Natcher holds the record for the longest perfect voting record in the history of Congress. He did not miss a single vote for nearly the entirety of his 40 years of service, casting 18,401 consecutive votes from his 1953 swearing to his last appearance on the House floor on March 3, 1994. On the day of his last vote, he arrived at the Capitol from Bethesda Naval Hospital by ambulance and was wheeled onto the House floor on a gurney. He missed the first vote of his career the next day, when doctors advised him not to return to the Capitol. He died a few weeks later, never having returned to the House floor again.
On March 4, 1994, Natcher was presented with the Presidential Citizens Medal by President of the United States Bill Clinton. He continued to serve in Congress until his death on March 29, 1994, in Bethesda, Maryland.
Natcher was a champion of road projects within Kentucky, especially the construction of a cable-stayed bridge between Kentucky and Indiana near Owensboro. Natcher helped get the majority of federal funding for the new bridge, which now carries U.S. Highway 231 across the Ohio River. The bridge was named in his honor before he died, although it was not completed until 2002. Also named in Natcher's honor in 1997 is the William H. Natcher Green River Parkway, a Kentucky state parkway (formerly a toll road) that runs between Bowling Green and Owensboro. During his congressional career, Natcher was a passionate believer in libraries and literacy. He fought for continued federal funding for library construction and initiatives. These programs continue today; the Kentucky Library Association presents the William H. Natcher Award annually for acts of philanthropy and support of libraries within the Commonwealth.
Natcher was a pro-highway Congressman, encouraging road projects, including in the District of Columbia. From 1970 to 1973, he repeatedly held up funding for the Washington Metro system, delaying its construction until 1973, when he lost a vote to block Metro funding.

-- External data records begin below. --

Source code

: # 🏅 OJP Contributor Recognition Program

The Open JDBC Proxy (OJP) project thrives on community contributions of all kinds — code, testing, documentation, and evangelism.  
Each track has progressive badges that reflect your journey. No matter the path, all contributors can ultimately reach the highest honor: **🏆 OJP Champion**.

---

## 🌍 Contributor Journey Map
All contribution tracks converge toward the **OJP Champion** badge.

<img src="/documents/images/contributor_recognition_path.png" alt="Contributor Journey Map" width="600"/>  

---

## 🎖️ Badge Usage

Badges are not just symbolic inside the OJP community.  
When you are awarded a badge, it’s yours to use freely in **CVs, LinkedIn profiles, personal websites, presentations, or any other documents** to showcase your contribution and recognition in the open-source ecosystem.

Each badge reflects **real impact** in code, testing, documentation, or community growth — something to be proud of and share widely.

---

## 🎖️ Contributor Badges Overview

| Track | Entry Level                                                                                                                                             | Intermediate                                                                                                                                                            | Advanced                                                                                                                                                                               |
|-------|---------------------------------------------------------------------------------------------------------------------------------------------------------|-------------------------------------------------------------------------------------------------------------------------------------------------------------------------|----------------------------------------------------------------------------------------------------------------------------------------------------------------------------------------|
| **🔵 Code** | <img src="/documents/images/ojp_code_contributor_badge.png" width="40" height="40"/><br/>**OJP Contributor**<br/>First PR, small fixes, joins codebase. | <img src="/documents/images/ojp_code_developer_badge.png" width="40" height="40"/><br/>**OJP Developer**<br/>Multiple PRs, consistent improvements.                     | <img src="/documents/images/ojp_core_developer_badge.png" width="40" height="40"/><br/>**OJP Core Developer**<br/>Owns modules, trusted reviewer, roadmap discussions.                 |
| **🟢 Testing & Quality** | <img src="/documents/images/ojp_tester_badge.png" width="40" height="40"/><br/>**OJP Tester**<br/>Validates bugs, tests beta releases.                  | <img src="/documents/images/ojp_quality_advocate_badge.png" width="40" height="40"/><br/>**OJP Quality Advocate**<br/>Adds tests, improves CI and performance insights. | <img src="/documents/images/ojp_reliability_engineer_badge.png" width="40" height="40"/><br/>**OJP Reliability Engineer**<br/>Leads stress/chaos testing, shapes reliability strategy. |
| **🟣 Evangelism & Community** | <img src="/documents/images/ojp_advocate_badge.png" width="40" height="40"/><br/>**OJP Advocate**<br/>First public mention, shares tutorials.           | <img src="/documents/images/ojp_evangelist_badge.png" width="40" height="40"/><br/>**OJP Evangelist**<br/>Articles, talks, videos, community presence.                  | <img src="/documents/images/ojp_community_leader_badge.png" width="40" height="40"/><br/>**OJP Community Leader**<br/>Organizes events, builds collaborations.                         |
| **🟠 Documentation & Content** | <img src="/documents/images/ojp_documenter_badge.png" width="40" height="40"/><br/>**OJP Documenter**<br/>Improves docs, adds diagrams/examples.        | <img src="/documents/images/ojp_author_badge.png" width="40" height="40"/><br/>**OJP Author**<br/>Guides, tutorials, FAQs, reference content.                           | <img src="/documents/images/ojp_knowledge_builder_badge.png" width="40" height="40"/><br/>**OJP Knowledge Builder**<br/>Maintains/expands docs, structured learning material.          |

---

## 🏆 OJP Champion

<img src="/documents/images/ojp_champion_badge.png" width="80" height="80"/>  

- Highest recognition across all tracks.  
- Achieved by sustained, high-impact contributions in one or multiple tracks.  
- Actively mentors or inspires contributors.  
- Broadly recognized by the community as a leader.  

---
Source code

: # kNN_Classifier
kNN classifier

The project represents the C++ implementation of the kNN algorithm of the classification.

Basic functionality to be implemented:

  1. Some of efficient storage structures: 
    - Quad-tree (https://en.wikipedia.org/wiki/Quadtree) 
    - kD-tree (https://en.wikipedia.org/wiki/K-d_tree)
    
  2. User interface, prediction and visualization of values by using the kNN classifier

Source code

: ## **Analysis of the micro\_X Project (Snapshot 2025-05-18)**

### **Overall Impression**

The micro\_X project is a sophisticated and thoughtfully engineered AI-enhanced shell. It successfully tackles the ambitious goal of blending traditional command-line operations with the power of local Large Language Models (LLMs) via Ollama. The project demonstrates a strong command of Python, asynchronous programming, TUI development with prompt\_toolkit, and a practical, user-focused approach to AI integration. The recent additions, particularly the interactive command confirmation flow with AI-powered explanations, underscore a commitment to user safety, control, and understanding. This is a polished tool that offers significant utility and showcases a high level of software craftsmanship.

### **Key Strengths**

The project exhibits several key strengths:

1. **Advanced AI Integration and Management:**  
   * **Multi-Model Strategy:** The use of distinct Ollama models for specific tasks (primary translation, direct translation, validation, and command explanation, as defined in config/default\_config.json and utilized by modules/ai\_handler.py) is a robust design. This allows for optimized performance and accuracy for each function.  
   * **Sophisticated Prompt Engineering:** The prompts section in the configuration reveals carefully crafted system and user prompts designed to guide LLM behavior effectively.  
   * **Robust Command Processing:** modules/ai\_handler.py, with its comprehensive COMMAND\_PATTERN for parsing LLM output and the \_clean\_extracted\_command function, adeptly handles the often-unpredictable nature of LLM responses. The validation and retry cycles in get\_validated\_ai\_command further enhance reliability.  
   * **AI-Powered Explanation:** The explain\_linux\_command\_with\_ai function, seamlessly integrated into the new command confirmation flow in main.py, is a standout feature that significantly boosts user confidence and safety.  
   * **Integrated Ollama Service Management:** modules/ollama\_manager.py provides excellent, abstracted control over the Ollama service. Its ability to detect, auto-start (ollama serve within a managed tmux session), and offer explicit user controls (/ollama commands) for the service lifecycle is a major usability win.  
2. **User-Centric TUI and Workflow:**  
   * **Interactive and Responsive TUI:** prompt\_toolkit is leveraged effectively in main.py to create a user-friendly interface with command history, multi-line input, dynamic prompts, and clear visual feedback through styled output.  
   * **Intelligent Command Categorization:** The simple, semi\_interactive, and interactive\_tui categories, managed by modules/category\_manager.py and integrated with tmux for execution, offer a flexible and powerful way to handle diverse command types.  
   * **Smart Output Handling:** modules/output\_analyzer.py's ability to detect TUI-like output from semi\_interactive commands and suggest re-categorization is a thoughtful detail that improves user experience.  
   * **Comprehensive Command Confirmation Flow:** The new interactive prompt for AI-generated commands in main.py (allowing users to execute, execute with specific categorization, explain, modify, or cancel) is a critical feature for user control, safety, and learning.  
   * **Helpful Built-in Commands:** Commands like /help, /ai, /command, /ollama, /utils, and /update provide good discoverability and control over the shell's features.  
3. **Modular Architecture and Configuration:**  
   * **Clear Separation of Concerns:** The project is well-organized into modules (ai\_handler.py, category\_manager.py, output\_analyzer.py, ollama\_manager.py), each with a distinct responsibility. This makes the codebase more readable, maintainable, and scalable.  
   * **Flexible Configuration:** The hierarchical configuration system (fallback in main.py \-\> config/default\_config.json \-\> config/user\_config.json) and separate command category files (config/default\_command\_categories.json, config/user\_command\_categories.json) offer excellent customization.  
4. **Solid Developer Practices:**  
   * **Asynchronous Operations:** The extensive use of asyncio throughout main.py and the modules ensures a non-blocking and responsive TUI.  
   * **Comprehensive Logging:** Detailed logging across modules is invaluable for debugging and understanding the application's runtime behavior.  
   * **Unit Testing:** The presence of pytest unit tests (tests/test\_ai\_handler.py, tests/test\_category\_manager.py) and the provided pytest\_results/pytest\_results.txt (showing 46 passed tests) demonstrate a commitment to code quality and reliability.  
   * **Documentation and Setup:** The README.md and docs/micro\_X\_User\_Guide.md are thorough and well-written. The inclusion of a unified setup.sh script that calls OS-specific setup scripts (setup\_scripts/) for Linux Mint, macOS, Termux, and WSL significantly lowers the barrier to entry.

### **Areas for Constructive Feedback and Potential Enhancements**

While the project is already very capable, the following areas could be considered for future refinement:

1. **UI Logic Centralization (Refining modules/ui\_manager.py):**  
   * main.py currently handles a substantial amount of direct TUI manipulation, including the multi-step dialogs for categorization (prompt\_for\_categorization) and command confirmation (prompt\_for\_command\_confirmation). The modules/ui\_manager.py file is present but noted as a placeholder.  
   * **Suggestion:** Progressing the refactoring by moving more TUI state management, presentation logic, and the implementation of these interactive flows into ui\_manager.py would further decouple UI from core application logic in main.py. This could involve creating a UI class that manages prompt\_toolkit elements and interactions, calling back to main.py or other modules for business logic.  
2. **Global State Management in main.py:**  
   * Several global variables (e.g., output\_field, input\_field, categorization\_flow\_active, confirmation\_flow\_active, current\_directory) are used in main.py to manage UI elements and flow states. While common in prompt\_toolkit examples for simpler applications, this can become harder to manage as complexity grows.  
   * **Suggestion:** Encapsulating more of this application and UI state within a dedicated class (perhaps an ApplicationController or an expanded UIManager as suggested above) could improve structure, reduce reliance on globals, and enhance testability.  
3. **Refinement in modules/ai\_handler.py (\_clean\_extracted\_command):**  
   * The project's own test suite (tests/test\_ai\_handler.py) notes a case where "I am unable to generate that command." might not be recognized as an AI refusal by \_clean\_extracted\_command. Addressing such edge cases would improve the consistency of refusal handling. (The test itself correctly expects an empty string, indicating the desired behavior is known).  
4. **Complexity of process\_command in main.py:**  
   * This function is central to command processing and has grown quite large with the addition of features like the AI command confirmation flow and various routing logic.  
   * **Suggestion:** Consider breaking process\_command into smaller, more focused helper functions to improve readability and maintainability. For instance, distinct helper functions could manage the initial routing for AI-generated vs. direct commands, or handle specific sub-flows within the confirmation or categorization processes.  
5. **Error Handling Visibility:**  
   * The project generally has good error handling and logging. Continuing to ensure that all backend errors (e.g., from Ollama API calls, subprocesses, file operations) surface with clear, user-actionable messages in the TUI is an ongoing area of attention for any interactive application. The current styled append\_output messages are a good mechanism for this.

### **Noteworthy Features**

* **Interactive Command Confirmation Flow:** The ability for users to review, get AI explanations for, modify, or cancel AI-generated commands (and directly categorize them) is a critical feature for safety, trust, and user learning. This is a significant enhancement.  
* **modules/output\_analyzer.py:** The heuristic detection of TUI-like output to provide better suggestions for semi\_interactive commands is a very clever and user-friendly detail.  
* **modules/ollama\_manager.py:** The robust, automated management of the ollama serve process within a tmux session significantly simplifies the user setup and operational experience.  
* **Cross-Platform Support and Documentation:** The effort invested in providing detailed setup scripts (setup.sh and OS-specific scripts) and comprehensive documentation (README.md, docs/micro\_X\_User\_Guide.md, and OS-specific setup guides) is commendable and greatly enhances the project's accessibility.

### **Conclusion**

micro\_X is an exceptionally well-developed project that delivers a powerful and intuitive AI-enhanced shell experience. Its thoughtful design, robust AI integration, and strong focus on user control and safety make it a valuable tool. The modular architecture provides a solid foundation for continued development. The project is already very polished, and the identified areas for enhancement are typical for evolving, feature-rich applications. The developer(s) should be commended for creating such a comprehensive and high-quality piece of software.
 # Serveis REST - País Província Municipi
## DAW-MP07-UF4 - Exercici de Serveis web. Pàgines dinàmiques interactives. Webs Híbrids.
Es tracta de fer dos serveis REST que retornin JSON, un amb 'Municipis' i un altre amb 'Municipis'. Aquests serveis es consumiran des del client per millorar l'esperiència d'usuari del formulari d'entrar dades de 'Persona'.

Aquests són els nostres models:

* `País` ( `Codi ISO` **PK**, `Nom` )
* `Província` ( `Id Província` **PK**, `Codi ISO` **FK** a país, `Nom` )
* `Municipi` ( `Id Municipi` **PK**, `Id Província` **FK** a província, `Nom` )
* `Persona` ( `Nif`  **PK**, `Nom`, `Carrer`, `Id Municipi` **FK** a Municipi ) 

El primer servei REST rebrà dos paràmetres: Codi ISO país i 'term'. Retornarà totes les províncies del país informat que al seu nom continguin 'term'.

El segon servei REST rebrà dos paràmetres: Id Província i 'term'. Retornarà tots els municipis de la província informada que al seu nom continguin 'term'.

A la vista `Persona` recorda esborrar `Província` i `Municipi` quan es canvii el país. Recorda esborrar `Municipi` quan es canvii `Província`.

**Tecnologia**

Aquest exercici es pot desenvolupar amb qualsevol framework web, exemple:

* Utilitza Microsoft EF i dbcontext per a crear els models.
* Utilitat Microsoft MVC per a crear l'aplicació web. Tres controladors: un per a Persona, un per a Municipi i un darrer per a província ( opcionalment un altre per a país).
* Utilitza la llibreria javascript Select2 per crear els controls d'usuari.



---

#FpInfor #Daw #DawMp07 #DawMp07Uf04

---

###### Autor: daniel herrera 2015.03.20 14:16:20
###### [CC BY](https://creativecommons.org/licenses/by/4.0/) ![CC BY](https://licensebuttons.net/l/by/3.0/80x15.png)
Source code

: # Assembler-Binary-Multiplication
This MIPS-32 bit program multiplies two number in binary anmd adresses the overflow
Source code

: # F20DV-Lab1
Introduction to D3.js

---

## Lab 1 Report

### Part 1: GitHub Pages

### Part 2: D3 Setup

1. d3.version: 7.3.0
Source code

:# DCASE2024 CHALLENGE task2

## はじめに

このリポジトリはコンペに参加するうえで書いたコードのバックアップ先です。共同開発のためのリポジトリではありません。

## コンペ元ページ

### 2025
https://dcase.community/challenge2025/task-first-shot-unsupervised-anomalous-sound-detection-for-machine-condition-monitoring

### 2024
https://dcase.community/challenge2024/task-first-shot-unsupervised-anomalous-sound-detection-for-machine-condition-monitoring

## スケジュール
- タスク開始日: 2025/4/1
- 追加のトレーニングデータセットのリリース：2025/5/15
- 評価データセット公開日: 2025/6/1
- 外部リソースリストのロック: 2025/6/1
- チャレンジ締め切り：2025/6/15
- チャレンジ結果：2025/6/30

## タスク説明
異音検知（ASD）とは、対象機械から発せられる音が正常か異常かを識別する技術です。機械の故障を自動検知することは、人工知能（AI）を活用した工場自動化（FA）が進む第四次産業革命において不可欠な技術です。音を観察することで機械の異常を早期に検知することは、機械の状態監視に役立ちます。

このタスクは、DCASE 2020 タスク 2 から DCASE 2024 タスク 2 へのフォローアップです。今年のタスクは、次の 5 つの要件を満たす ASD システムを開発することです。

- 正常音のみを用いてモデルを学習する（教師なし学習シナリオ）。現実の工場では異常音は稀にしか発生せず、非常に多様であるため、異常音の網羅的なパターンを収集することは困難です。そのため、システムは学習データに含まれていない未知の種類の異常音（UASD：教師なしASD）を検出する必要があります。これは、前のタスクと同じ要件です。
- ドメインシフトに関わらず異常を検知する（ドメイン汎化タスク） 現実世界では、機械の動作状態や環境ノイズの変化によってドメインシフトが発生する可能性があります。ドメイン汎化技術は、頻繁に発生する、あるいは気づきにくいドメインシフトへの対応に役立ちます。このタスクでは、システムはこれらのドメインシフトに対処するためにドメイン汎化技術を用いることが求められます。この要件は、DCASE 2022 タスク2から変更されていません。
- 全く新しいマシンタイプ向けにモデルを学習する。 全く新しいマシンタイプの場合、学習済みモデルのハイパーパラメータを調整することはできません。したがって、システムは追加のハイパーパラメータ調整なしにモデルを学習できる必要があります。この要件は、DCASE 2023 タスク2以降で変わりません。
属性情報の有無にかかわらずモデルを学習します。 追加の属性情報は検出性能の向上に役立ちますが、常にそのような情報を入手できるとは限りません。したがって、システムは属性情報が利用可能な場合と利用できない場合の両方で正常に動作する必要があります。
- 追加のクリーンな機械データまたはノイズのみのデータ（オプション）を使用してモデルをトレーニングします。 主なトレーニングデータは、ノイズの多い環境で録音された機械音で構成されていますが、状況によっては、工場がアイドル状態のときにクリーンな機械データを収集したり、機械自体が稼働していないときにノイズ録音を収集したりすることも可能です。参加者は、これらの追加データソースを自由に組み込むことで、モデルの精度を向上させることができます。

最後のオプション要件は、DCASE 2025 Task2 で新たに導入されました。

Natcher refused to allow federal funding for the Washington DC Metro until Arlington County officials agreed to have I-66 go through North Arlington neighborhoods.
In addition, Natcher sought construction of the controversial Three Sisters Bridge, demanding the project begin construction before funds could be released to WMATA. Eventually, a coalition of Congressmen led by Robert Giaimo circumvented Natcher, preventing construction of the Bridge.